■ What to work on ■
Among the records below, find the line that has "για αποκατάσταση projections"; from there, give the lines again exactly, and stop after the line that has "εβδομάδες pairing για".

**** Source information ****

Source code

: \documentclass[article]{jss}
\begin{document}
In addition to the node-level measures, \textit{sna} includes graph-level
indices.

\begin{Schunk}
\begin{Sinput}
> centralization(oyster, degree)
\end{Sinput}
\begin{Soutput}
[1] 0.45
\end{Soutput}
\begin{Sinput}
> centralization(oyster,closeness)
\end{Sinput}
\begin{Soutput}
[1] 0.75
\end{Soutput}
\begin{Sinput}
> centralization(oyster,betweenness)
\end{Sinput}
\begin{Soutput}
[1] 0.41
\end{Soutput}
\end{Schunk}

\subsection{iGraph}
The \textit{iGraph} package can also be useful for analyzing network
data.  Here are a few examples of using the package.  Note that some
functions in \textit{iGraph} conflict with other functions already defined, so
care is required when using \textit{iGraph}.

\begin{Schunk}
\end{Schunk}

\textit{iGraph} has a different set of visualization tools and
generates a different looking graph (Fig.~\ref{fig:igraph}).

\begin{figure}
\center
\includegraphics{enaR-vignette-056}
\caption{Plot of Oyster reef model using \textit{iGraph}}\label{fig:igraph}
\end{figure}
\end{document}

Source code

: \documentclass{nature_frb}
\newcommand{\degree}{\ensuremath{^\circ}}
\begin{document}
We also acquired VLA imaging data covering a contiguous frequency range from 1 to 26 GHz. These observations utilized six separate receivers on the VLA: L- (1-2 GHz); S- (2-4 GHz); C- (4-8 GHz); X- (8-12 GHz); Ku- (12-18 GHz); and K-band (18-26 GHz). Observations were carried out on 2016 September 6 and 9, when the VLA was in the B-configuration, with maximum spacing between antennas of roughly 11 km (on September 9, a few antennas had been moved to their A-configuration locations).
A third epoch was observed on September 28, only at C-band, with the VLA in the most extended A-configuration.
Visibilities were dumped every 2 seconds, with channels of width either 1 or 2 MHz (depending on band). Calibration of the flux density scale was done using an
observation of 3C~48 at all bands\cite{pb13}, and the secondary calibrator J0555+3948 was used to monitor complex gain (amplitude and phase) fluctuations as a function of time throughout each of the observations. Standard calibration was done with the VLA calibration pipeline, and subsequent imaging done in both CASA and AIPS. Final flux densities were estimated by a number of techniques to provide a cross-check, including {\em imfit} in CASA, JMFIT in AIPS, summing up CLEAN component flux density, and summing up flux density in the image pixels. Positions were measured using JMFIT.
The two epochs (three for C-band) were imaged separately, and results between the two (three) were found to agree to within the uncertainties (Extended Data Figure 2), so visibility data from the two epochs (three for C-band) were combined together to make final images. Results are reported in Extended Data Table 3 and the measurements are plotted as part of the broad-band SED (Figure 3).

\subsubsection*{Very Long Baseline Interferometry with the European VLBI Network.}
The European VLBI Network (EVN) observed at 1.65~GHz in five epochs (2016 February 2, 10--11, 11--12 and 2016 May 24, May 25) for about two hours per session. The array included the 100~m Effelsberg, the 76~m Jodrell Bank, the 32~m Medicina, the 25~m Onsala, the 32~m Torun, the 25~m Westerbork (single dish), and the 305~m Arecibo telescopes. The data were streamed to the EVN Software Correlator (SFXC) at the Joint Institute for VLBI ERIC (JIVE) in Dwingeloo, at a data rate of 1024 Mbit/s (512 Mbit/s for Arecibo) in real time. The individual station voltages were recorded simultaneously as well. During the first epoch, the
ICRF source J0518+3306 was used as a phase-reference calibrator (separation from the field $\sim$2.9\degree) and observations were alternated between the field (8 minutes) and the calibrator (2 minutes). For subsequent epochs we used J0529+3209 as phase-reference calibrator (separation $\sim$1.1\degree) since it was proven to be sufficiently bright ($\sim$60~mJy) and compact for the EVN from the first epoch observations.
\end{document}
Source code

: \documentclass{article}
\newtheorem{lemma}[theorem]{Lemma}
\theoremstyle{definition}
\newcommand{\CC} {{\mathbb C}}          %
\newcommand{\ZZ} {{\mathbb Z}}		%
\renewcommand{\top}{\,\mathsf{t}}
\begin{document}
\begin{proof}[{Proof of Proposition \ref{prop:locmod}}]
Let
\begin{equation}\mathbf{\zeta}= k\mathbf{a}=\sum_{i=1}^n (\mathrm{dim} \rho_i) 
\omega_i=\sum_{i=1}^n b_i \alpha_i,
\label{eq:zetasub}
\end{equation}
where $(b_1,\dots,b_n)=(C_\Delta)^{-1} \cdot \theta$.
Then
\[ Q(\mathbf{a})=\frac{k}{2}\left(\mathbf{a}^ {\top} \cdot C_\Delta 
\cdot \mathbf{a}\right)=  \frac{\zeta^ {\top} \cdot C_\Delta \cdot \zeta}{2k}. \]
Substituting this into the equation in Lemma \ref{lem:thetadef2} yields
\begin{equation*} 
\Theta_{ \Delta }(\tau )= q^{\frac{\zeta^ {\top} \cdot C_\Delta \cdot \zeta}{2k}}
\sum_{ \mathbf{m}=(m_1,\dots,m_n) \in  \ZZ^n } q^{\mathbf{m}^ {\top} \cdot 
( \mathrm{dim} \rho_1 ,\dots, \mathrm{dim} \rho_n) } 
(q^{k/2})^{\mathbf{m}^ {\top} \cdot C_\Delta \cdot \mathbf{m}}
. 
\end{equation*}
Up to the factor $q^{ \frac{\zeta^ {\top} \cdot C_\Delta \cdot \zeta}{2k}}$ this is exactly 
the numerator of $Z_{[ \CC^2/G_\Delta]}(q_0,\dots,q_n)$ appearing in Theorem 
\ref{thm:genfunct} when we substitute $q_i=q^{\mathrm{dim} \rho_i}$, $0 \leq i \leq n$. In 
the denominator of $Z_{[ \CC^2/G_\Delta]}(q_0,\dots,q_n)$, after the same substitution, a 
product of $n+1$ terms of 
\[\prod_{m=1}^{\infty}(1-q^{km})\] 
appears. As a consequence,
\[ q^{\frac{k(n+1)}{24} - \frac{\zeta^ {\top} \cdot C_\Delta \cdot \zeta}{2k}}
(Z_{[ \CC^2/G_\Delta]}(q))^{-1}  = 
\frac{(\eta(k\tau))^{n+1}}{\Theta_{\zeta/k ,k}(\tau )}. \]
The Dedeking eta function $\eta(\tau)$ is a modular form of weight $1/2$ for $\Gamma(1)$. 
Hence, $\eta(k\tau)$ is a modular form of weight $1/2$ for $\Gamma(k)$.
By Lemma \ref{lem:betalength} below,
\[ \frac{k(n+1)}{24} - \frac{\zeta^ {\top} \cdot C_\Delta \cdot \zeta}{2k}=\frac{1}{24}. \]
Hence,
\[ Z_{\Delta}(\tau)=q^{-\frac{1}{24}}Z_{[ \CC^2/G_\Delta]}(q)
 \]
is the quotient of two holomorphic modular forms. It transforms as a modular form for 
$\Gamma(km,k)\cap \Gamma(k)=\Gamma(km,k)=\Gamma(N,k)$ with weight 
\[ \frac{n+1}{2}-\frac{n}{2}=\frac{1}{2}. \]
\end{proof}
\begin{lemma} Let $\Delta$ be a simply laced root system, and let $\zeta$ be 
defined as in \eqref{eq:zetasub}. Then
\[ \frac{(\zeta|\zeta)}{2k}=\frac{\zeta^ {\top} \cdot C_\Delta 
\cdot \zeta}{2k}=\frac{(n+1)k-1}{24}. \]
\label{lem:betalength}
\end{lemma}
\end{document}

****
**** Source information ****

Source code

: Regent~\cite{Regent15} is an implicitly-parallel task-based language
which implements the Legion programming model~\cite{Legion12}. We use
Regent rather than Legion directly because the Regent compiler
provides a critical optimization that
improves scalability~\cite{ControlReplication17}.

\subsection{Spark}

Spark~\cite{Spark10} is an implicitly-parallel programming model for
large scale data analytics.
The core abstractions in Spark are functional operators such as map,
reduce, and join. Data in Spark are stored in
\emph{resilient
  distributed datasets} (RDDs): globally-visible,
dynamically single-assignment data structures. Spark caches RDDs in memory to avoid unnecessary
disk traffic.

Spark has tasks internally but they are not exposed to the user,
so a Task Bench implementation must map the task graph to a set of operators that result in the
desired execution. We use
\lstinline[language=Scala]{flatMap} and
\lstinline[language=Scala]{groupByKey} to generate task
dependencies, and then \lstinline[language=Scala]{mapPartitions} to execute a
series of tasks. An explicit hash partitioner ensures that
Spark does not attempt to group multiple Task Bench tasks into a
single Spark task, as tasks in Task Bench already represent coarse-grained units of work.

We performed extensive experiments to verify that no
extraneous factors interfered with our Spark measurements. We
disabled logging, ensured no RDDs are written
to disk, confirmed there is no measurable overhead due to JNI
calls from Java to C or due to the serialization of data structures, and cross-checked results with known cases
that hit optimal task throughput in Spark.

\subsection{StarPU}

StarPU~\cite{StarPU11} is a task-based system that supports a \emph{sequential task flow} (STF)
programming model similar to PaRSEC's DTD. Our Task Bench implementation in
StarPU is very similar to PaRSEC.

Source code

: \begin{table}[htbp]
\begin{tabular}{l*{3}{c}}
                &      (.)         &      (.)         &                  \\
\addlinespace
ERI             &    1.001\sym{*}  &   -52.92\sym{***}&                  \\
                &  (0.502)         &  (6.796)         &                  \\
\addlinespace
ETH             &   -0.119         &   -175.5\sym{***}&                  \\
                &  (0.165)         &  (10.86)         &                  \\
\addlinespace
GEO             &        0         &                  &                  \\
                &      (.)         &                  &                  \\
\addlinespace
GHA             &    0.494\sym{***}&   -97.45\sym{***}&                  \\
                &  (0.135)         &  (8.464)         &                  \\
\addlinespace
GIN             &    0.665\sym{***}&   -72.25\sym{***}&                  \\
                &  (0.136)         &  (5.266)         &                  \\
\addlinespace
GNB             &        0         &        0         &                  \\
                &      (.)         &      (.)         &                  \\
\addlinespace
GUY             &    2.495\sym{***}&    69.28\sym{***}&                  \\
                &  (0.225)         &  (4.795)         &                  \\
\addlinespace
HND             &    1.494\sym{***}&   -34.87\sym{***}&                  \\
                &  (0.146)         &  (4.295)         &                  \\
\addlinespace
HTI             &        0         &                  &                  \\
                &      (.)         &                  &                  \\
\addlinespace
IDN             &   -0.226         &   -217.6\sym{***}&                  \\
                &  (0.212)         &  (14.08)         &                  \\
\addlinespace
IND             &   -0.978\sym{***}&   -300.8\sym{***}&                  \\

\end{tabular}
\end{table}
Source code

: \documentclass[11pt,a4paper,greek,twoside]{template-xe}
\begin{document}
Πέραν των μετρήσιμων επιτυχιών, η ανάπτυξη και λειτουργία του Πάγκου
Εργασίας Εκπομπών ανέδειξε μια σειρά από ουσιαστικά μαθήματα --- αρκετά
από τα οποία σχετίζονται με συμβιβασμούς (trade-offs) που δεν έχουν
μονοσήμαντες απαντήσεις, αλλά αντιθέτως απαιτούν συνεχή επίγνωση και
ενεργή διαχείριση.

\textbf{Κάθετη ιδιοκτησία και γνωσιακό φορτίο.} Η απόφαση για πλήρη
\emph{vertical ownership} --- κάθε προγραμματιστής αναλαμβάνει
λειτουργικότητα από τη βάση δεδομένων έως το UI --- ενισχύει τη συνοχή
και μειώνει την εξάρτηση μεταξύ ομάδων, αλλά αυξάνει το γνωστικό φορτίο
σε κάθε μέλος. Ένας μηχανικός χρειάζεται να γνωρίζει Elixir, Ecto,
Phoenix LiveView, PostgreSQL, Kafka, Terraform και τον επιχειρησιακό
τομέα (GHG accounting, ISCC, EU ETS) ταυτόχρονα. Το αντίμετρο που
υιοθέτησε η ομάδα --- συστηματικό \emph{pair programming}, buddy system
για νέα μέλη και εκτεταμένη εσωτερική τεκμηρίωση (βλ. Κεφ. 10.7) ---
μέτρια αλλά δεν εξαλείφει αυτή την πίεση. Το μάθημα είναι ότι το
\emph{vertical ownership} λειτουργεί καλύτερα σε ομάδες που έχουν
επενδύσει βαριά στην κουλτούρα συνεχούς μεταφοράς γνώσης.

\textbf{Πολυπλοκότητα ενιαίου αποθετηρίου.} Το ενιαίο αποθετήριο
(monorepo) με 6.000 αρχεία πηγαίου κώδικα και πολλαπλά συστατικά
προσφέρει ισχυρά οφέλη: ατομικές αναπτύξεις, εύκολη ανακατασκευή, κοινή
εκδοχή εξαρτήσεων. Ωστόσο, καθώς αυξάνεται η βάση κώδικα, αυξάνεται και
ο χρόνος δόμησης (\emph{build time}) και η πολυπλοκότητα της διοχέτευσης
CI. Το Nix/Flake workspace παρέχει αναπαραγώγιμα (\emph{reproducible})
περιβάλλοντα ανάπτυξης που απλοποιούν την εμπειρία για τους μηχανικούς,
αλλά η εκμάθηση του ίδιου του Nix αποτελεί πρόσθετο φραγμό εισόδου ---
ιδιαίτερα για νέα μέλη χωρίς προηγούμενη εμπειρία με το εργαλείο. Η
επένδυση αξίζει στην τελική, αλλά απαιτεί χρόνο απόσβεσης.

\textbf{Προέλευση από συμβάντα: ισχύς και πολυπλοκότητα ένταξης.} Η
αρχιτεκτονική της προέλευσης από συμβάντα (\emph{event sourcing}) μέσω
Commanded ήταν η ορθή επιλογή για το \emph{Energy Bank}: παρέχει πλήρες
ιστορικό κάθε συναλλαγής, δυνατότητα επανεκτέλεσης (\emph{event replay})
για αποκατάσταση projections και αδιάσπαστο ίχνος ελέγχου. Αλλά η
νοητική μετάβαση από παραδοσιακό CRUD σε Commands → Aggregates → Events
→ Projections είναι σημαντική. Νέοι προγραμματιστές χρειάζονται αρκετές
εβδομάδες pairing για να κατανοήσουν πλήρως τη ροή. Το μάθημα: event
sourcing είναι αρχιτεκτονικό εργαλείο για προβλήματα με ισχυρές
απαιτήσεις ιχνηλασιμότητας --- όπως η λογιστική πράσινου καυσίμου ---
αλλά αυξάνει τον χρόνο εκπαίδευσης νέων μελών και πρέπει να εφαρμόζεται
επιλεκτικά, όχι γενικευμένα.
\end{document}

****

■ Result below ■
για αποκατάσταση projections και αδιάσπαστο ίχνος ελέγχου. Αλλά η
νοητική μετάβαση από παραδοσιακό CRUD σε Commands → Aggregates → Events
→ Projections είναι σημαντική. Νέοι προγραμματιστές χρειάζονται αρκετές
εβδομάδες pairing για να κατανοήσουν πλήρως τη ροή. Το μάθημα: event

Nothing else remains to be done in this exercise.